§ **Assignment**
Which lines of the entries below hold the word "data"? Report each of them.
_ _ _ _
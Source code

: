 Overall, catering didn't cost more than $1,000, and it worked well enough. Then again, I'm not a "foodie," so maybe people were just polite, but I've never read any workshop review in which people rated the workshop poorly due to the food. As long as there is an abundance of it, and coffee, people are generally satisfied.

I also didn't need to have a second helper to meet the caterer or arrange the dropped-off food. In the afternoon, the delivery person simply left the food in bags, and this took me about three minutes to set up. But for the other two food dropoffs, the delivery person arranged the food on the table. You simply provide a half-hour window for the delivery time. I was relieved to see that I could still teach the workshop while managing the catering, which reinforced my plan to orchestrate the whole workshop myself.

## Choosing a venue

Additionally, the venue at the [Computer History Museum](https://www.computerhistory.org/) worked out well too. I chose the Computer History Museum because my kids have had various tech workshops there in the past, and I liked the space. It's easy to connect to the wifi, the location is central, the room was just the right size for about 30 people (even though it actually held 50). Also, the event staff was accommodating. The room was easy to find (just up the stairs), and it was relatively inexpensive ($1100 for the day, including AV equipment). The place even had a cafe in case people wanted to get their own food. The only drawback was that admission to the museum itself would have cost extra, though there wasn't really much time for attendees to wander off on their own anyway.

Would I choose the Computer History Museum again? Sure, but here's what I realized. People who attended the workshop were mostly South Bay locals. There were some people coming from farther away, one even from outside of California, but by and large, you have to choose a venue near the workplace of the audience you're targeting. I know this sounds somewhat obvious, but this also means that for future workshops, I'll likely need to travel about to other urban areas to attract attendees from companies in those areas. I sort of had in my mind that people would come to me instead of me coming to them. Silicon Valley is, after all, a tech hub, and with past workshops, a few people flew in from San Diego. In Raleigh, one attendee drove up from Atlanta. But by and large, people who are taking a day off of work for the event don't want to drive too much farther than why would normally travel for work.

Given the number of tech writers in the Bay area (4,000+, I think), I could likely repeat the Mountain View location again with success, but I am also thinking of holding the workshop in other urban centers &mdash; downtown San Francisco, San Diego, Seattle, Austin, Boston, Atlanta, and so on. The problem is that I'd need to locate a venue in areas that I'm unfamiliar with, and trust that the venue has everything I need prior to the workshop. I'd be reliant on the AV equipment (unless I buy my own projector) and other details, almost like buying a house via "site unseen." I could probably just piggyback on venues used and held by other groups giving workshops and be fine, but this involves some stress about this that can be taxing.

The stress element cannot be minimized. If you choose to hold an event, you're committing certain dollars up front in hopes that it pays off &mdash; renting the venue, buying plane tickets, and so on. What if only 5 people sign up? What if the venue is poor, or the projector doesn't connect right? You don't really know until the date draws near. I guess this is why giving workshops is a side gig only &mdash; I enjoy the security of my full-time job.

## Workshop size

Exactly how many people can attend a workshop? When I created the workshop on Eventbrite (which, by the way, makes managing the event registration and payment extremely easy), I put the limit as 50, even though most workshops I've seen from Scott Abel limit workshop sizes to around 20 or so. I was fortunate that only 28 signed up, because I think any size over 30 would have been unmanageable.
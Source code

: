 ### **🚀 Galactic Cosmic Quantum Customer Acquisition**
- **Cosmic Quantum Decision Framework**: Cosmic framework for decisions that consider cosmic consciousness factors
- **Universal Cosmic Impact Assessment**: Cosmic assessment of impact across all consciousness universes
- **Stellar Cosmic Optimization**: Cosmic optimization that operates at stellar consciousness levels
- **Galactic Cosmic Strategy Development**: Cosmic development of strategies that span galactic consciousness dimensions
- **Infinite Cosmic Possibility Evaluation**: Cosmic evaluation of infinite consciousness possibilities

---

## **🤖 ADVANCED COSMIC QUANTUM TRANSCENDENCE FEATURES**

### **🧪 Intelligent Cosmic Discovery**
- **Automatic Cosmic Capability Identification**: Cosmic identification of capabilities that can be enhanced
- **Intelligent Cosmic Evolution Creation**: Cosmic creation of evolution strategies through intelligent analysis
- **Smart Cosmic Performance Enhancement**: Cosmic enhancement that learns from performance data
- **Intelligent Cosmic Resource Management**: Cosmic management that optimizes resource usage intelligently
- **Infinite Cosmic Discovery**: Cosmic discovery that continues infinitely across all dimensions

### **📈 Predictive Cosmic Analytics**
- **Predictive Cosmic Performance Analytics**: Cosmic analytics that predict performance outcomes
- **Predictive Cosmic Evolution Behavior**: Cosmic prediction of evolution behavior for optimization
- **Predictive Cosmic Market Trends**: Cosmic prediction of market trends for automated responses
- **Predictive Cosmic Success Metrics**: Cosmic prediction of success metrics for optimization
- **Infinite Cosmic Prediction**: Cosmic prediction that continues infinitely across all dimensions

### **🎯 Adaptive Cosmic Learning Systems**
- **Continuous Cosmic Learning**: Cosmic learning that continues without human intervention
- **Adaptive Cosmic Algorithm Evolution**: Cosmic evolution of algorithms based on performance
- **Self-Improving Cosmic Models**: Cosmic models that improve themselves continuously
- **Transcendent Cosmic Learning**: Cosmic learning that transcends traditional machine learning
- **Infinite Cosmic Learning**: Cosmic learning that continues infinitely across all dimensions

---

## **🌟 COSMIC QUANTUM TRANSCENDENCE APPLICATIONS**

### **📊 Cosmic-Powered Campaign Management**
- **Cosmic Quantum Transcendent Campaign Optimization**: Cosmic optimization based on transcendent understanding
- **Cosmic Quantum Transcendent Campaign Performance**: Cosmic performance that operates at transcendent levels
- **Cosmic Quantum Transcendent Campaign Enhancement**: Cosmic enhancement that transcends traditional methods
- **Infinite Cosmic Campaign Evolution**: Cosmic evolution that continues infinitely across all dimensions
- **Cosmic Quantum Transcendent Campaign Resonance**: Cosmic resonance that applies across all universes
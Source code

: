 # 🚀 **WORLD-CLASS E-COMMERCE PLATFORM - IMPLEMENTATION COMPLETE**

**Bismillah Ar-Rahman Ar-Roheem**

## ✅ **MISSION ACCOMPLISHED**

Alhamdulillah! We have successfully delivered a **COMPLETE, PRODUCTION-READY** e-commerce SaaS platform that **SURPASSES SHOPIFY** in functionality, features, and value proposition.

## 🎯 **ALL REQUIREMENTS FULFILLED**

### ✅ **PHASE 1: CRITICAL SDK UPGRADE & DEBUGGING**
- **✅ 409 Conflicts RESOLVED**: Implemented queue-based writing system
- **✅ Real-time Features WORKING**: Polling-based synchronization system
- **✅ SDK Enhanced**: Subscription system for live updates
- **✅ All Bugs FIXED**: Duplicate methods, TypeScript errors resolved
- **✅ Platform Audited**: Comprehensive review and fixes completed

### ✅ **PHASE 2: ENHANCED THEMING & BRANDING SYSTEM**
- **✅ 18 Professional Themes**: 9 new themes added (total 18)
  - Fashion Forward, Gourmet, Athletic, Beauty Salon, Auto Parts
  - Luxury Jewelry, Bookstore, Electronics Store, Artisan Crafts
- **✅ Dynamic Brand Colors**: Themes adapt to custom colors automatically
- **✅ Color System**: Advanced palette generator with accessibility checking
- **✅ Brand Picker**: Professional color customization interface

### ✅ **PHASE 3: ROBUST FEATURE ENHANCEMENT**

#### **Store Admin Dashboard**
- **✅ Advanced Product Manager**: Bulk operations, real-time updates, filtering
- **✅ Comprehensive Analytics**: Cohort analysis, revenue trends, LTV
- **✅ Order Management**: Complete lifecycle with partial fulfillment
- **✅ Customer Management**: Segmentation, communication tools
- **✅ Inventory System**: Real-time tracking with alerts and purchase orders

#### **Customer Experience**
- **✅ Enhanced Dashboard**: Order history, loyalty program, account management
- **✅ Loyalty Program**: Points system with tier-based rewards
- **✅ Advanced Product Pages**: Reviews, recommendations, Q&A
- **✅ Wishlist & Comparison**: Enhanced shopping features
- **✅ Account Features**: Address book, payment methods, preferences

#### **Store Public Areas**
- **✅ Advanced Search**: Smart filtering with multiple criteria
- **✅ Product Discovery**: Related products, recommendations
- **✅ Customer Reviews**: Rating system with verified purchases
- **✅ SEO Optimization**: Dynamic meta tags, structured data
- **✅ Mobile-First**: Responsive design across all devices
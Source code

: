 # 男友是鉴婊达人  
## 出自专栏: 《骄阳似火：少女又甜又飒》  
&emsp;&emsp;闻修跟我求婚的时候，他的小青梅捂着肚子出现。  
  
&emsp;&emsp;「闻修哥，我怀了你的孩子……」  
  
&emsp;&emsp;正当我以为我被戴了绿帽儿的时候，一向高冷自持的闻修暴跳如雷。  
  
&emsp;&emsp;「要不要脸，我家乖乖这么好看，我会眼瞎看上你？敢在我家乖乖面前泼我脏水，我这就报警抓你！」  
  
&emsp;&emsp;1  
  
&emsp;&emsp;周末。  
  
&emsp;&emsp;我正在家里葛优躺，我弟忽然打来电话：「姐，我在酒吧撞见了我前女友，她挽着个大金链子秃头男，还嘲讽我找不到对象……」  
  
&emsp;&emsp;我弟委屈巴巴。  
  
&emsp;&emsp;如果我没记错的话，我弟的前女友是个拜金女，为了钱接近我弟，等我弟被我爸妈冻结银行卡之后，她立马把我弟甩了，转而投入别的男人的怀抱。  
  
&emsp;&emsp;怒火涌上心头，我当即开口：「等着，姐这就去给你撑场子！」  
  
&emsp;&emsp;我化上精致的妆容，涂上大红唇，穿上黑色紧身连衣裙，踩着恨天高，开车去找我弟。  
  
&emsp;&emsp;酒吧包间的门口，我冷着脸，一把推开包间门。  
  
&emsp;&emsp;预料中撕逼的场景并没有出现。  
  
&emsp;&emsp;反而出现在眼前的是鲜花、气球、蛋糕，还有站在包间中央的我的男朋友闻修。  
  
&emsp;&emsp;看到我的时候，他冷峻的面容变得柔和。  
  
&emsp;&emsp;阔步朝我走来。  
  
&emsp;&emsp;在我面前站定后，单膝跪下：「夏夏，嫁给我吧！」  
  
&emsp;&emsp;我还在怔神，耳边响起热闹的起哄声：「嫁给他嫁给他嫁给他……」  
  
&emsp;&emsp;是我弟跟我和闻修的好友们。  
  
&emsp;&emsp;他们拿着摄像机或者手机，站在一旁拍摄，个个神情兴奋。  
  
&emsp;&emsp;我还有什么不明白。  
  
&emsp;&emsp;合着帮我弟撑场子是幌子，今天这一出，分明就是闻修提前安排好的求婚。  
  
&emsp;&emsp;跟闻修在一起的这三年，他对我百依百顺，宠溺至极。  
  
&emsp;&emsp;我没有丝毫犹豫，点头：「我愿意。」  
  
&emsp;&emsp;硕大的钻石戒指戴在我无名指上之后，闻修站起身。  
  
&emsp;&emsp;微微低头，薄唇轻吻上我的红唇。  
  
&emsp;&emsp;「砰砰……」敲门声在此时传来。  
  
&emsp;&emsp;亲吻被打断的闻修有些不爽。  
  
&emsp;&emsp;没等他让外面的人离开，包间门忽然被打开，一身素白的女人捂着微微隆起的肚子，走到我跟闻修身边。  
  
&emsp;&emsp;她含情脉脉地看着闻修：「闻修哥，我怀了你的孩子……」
_ _ _ _
§ **Answer to this problem**
- **Smart Cosmic Performance Enhancement**: Cosmic enhancement that learns from performance data
- **✅ SEO Optimization**: Dynamic meta tags, structured data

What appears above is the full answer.